Essentially all I'm trying to do is produce as set of points via an IFS and use a color map to show the multiplicity of each point. In other words, if we assume a color map where high values are more yellow and lower ones are more red, then values repeatedly produced by the IFS will be more yellow.
I'm struggling to get correct results for this. Each thing I've tried has resulted in an image that looks interesting, but is clearly incorrect as it differs wildly from what you get from simply plotting the points without color mapping.
Below is the base code that I'm comfortable with, without the failed attempts at color mapping. What can I do to get a proper color map?
The basic strategy, I think, is to make a matrix 'mat' holding the point multiplicities and do something like plt.imshow(xs, ys, c=mat. cmap="..."). I've tried different approaches to this but keep coming up with incorrect results.
import numpy as np
import matplotlib.pyplot as plt
import random
def f(x, y, n):
N = np.array([[x, y]])
M = np.array([[1, 0], [0, 1]])
b = np.array([[.5], [0]])
b2 = np.array([[0], [.5]])
if n == 0:
return np.dot(M, N.T)
elif n == 1:
return np.dot(M, N.T) + b
elif n == 2:
return np.dot(M, N.T) + b2
elif n == 3:
return np.dot(M, N.T) - b
elif n == 4:
return np.dot(M, N.T) - b2
xs = [] # x coordinates
ys = [] # y coordinates
D = {} # point multiplicities
random.seed()
x = 1
y = 1
for i in range(0, 100000):
n = random.randint(1, 4)
V = f(x, y, n)
x = V.item(0)
y = V.item(1)
xs.append(x)
ys.append(y)
xi = round(x, 3)
yi = round(y, 3)
if (xi, yi) in D:
D[(xi, yi)] += 1
else:
D[(xi, yi)] = 1
plt.xlabel('x')
plt.ylabel('y')
plt.scatter(xs,ys, s=.05)
plt.autoscale(True, True, True)
plt.show()
If I understand your problem, it sounds like you want to use a 2D histogram to get the density of points,
H, x, y = np.histogram2d(xs,ys,bins=100)
X, Y = np.meshgrid(x[:-1],y[:-1],indexing='ij')

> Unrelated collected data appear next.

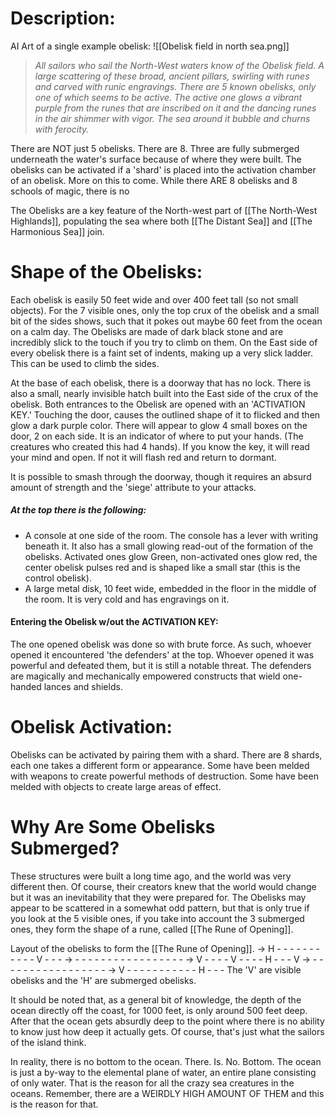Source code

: # Description:
AI Art of a single example obelisk: ![[Obelisk field in north sea.png]]

>*All sailors who sail the North-West waters know of the Obelisk field. A large scattering of these broad, ancient pillars, swirling with runes and carved with runic engravings. There are 5 known obelisks, only one of which seems to be active. The active one glows a vibrant purple from the runes that are inscribed on it and the dancing runes in the air shimmer with vigor. The sea around it bubble and churns with ferocity.*

There are NOT just 5 obelisks. There are 8. Three are fully submerged underneath the water's surface because of where they were built. The obelisks can be activated if a 'shard' is placed into the activation chamber of an obelisk. More on this to come. While there ARE 8 obelisks and 8 schools of magic, there is no 

The Obelisks are a key feature of the North-west part of [[The North-West Highlands]], populating the sea where both [[The Distant Sea]] and [[The Harmonious Sea]] join. 
# Shape of the Obelisks:
Each obelisk is easily 50 feet wide and over 400 feet tall (so not small objects). For the 7 visible ones, only the top crux of the obelisk and a small bit of the sides shows, such that it pokes out maybe 60 feet from the ocean on a calm day. The Obelisks are made of dark black stone and are incredibly slick to the touch if you try to climb on them. On the East side of every obelisk there is a faint set of indents, making up a very slick ladder. This can be used to climb the sides. 

At the base of each obelisk, there is a doorway that has no lock. There is also a small, nearly invisible hatch built into the East side of the crux of the obelisk. Both entrances to the Obelisk are opened with an 'ACTIVATION KEY.' Touching the door, causes the outlined shape of it to flicked and then glow a dark purple color. There will appear to glow 4 small boxes on the door, 2 on each side. It is an indicator of where to put your hands. (The creatures who created this had 4 hands). If you know the key, it will read your mind and open. If not it will flash red and return to dormant. 

It is possible to smash through the doorway, though it requires an absurd amount of strength and the 'siege' attribute to your attacks.

##### At the top there is the following:
- A console at one side of the room. The console has a lever with writing beneath it. It also has a small glowing read-out of the formation of the obelisks. Activated ones glow Green, non-activated ones glow red, the center obelisk pulses red and is shaped like a small star (this is the control obelisk).
- A large metal disk, 10 feet wide, embedded in the floor in the middle of the room. It is very cold and has engravings on it.

#### Entering the Obelisk w/out the ACTIVATION KEY:
The one opened obelisk was done so with brute force. As such, whoever opened it encountered 'the defenders' at the top. Whoever opened it was powerful and defeated them, but it is still a notable threat. The defenders are magically and mechanically empowered constructs that wield one-handed lances and shields. 

# Obelisk Activation:
Obelisks can be activated by pairing them with a shard. There are 8 shards, each one takes a different form or appearance. Some have been melded with weapons to create powerful methods of destruction. Some have been melded with objects to create large areas of effect. 

# Why Are Some Obelisks Submerged?
These structures were built a long time ago, and the world was very different then. Of course, their creators knew that the world would change but it was an inevitability that they were prepared for. The Obelisks may appear to be scattered in a somewhat odd pattern, but that is only true if you look at the 5 visible ones, if you take into account the 3 submerged ones, they form the shape of a rune, called [[The Rune of Opening]].

Layout of the obelisks to form the [[The Rune of Opening]]. 
-> H - - - - - - - - - - - V - - -
-> - - - - - - - - - - - - - - - - -
-> V - - - - V - - - - H - - - V 
-> - - - - - - - - - - - - - - - - -
-> V - - - - - - - - - - - H - - -
The 'V' are visible obelisks and the 'H' are submerged obelisks. 

It should be noted that, as a general bit of knowledge, the depth of the ocean directly off the coast, for 1000 feet, is only around 500 feet deep. After that the ocean gets absurdly deep to the point where there is no ability to know just how deep it actually gets. Of course, that's just what the sailors of the island think. 

In reality, there is no bottom to the ocean. There. Is. No. Bottom. The ocean is just a by-way to the elemental plane of water, an entire plane consisting of only water. That is the reason for all the crazy sea creatures in the oceans. Remember, there are a WEIRDLY HIGH AMOUNT OF THEM and this is the reason for that.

plt.pcolormesh(X,Y,H,alpha=0.8, cmap = plt.cm.YlOrRd_r)
plt.colorbar()
Which gives,
This is a transparent colormesh plotted over the scatter plot. You could also colour your scatter plot by the value at point,
pc = some_fn_to_get_color_at_points(X, Y, H, xs, yx)
plt.scatter(xs,ys, s=.05, c=pc)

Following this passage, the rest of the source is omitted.